At the start of The Odyssey, Zeus is contemplating a problem in the human world. Agamemnon, king of Mycenae, had raised troops to help his brother Menelaus reclaim his wife, Helen, who had been taken to Troy by Paris, son of Priam, king of Troy. But in Agamemnon’s absence, Aegisthus, who had an alternative claim to the throne of Mycenae, seduced Agamemnon’s wife, Clytemnestra, seized control of his kingdom, and murdered Agamemnon when he came back home from Troy. Later, Agamemnon’s young son Orestes—who had been sent away for his own protection—returned to Mycenae and killed both Aegisthus and his own mother, Clytemnestra, in revenge for the killing of his father.
Zeus presents the story of Aegisthus as an object lesson in human folly. People are already destined to suffer a certain amount, and yet sometimes they increase their quota of suffering by making bad choices—as Aegisthus did in killing Agamemnon and partnering with Clytemnestra, despite the warnings of the gods.

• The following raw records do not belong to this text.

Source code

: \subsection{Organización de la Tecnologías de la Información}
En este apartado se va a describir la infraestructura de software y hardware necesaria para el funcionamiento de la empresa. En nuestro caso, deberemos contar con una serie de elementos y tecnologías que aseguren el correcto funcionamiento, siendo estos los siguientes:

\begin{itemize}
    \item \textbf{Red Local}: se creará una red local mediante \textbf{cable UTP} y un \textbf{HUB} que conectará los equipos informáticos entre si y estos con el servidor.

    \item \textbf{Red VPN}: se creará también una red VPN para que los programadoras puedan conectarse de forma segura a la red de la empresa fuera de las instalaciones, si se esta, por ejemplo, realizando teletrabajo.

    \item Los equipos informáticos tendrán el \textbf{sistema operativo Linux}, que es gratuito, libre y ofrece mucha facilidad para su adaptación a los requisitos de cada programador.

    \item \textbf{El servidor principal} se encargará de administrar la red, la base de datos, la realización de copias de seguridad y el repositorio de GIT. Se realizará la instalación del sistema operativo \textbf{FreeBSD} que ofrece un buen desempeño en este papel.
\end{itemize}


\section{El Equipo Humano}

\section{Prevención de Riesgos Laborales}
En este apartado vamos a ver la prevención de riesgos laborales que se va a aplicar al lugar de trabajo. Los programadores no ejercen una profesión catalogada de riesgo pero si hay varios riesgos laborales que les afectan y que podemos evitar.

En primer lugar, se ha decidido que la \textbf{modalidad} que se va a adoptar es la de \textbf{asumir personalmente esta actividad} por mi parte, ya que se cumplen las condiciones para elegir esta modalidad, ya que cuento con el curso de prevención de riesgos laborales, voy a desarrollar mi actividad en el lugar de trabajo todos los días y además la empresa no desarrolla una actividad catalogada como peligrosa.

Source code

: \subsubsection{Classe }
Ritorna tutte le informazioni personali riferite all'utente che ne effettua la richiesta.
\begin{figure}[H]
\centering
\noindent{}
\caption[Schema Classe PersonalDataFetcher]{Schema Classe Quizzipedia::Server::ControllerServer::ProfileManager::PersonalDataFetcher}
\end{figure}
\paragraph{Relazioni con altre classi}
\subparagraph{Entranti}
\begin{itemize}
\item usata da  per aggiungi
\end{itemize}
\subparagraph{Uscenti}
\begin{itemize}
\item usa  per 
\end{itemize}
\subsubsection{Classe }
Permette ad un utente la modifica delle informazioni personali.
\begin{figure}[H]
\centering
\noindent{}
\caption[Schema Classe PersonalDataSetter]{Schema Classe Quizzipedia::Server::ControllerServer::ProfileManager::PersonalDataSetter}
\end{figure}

Athena replies by reminding her father that Odysseus is stuck on Calypso’s island, thanks to “bad luck,” the hostility of Poseidon, and the negligence of Zeus himself—although perhaps also, we may speculate, thanks to his own decisions.
This first exchange between divine father and divine daughter has sometimes been read to imply that the gods of The Odyssey ensure that good people, like Odysseus, are rewarded for their virtue, while bad people, like the suitors, are punished. Aristotle, the philosopher of the fourth century BCE, may hint at this interpretation in a very brief allusion to the poem: he says that The Odyssey has a double structure, and ends in opposite ways for the “better” and “worse” characters (Poetics 1453a). But “better” is not the same as “good,” and the word Aristotle uses can mean simply “more noble” or “higher class.” In fact, neither Zeus’ words nor the narrative of the poem suggests that morally good behavior guarantees a happy life. Zeus says nothing about virtue as such in this speech. Although one may speculate that the gods warned Aegisthus because they are on the side of ethical behavior (against adultery, murder, and usurpation), this is not what Zeus himself says. Rather, he insists that Aegisthus was imprudent and foolish in pursuing a course of action that he should have known would result in his doom. When Athena urges Zeus to help Odysseus, she does not claim that her favorite human is morally superior to all others—a case that would be hard to make about this lying, self-interested sacker of cities. Instead Athena reminds Zeus that Odysseus “is more sensible than other humans.” His intelligence sets him apart from other adulterers and murderers. Gods usually favor people who are exceptionally talented in some way, and the poem makes it clear that it is Odysseus’ special form of cleverness that has earned him the attention of Athena.